En este caso, podría decirse que nos encontramos frente a la primera de estas, salvo por el hecho de que, sí, ya sea por tiempo, presupuesto, y demás gestiones, se saltó varios escenarios y líneas correspondientes, tanto entre Carlos y la Loca, como entre las mismas amigas de esta.
Sobre Lucía Hiriart, está claro que nunca saldría, pero al menos, si se iban a centrar más en la Loca, por lo menos debieron dar ese espacio para interactuar con la Rana, más considerando que le daría un mayor sentido al momento en que esta le dice: “No me diga que me la rapta el hombre”, dando por hecho que ya conocía a Carlos.
Pero algo que no puedo negar es que las actuaciones de sus protagonistas fueron más que satisfactorias. Reparto simple, pero que permite a sus centrales el suficiente espacio para mostrar lo que tienen, en especial Alfredo Castro, quien abrazó al personaje de la Loca con una maestría digna de su experiencia, agregando esa ironía que complementa su actitud queer mientras se ríe de la frágil virilidad de estos militares.
Sobre el maquillaje, he oído a muchos espectadores quejarse del aspecto básico (por no decir pobre) que la Loca y su grupo presentan. Comentarios que les acusan de caricaturizar a la comunidad travesti, y que mínimo, debieron haberse tapado las cejas, recurriendo además al delineador.
Algo que, en la práctica, tampoco es mucho pedir, salvo porque se olvidan que la Loca, aparte de ya tener años, era pobre en ese entonces, y considerando el año en que ocurren los hechos (1986), tampoco podemos exigirles un trabajo de pasarela. Y basta con decir que la caracterización de Castro se apega a lo descrito en las páginas de Pedro Lemebel.
Por otro lado, la actuación de Leonardo Ortizgris (Carlos) fue algo controversial. Es decir, ¿de dónde sacaron que nuestro frentista era mexicano? Por momentos sus comentarios se sentían fuera de tono, pero al menos se mantuvo en complemento con Alfredo durante sus juegos de seducción.
El resto del elenco, si bien no tuvo tanta relevancia, cumplen con su respectivo rol, pero se siente, incluso si no leíste el libro, que pudieron exprimirle mucho más material. O sea, contextualizando el periodo que se encontraban, así como la forma en que este les afectaba.

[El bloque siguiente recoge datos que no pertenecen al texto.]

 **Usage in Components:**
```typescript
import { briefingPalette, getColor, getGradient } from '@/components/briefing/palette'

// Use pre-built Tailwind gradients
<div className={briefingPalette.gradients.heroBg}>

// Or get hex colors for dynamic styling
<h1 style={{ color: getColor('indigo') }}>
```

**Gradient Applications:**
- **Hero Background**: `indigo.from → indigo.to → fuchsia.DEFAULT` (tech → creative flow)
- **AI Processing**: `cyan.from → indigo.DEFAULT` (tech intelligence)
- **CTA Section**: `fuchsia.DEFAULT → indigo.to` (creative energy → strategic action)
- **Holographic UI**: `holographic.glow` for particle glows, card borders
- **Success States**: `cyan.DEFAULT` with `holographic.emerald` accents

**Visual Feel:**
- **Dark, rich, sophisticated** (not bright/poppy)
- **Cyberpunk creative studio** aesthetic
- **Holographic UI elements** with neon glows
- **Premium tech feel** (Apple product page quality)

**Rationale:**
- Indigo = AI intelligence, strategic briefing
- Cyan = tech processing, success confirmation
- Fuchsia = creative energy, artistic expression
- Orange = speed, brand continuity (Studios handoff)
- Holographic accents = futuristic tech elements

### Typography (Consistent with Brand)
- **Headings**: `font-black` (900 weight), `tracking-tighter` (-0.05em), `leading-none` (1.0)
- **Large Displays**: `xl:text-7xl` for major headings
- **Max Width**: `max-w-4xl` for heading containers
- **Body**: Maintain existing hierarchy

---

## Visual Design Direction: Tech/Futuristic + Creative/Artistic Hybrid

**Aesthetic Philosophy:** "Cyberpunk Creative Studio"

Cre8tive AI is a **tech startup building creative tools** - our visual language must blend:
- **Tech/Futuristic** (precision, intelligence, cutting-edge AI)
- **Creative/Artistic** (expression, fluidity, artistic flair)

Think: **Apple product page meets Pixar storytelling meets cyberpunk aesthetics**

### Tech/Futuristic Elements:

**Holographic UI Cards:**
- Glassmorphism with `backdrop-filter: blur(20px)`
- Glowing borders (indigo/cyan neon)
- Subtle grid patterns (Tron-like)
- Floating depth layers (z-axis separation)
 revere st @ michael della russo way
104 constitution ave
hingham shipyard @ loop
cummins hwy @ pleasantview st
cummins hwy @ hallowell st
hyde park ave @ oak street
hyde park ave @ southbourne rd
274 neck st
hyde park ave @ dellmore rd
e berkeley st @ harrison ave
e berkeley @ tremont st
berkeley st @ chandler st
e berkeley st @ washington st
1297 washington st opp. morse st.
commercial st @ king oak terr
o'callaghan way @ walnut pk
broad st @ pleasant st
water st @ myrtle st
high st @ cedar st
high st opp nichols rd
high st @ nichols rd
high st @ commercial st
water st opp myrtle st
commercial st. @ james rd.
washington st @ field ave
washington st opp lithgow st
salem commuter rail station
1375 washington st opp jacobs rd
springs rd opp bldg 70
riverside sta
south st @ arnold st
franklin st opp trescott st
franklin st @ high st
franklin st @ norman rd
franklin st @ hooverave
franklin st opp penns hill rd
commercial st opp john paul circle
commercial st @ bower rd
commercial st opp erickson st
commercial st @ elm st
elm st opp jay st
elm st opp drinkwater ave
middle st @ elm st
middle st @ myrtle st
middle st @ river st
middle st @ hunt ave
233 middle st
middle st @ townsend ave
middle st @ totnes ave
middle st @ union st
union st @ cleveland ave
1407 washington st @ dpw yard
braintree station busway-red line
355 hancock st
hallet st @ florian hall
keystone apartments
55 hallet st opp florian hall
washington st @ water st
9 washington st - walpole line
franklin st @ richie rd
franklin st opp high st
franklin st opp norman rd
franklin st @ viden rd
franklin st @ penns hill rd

Un ejemplo de esto vendría de una de las amigas de la Loca, la cual, en la novela, demostraba una clara inclinación pinochetista, rozando en conflicto con la protagonista, al punto de llegar a los golpes. Esta compañera nos demostraría los riesgos de la propaganda y de las campañas de desinformación, hechos que resultarían ser bajos viniendo especialmente de ella, considerando la fuerte homofobia que existía en el Ejército y en la sociedad civil de ese entonces.
Ideas como esa, hubieran explotado el panorama, tanto social como histórico que el relato nos presenta.
Pero ahora, volviendo a la fórmula, es cierto que las escenas mostradas en la película cumplen con todo lo descrito por el autor, salvo un par de detalles, pero que no distorsionan la narrativa como tal. Experiencia que, sin embargo, no deja de sentirse compactada. Especialmente luego del atentado, donde todo es un frenesí hasta el encuentro en la playa, seguido de un Plot Twist que, además, no lograría entenderse por sí mismo.
Lo molesto de esta situación es que, como tal, la obra tampoco es tan gruesa. Con una secuencia bien ejecutada podría mantener su cohesión, incluso quitando las escenas de Pinochet y de su mujer. Pero bueno, al menos mantuvo firme lo que tenía que mantener, y hasta el cumpleaños de Carlos, todo se siente bastante orgánico.
Cabe agregar, que incluso si no supieron mantener el misterio con las famosas cajas, tampoco es que me pueda quejar mucho. Especialmente en estos últimos diez años, donde hemos tenido adaptaciones vergonzosas, desatinadas, y hasta cínicas, que solo existen para seguir explotando el nombre de una franquicia a costa de su fanbase.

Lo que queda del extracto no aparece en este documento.